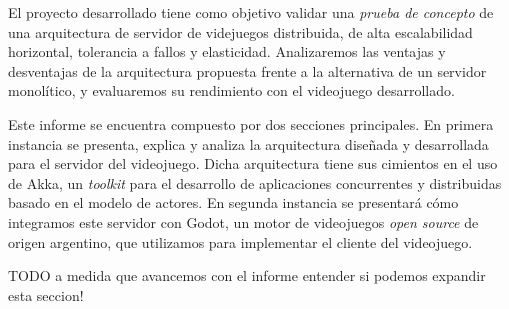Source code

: \noindent El proyecto desarrollado tiene como objetivo validar una \textit{prueba de concepto} de
una arquitectura de servidor de videjuegos distribuida, de alta escalabilidad horizontal,
tolerancia a fallos y elasticidad. Analizaremos las ventajas y desventajas de la arquitectura
propuesta frente a la alternativa de un servidor monolítico, y evaluaremos su rendimiento
con el videojuego desarrollado.
 
Este informe se encuentra compuesto por dos secciones principales. En primera
instancia se presenta, explica y analiza la arquitectura diseñada y desarrollada para el
servidor del videojuego. Dicha arquitectura tiene sus cimientos en el uso de Akka, un 
\textit{toolkit} para el desarrollo de aplicaciones concurrentes y distribuidas basado
en el modelo de actores. En segunda instancia se presentará cómo integramos este servidor
con Godot, un motor de videojuegos \textit{open source} de origen argentino, que utilizamos
para implementar el cliente del videojuego.

TODO a medida que avancemos con el informe entender si podemos expandir esta seccion!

________

* [TASK TO COMPLETE] Work out how many lines contain the word "para" in the records, and answer with the number only.

* [EXERCISE OUTPUT] 3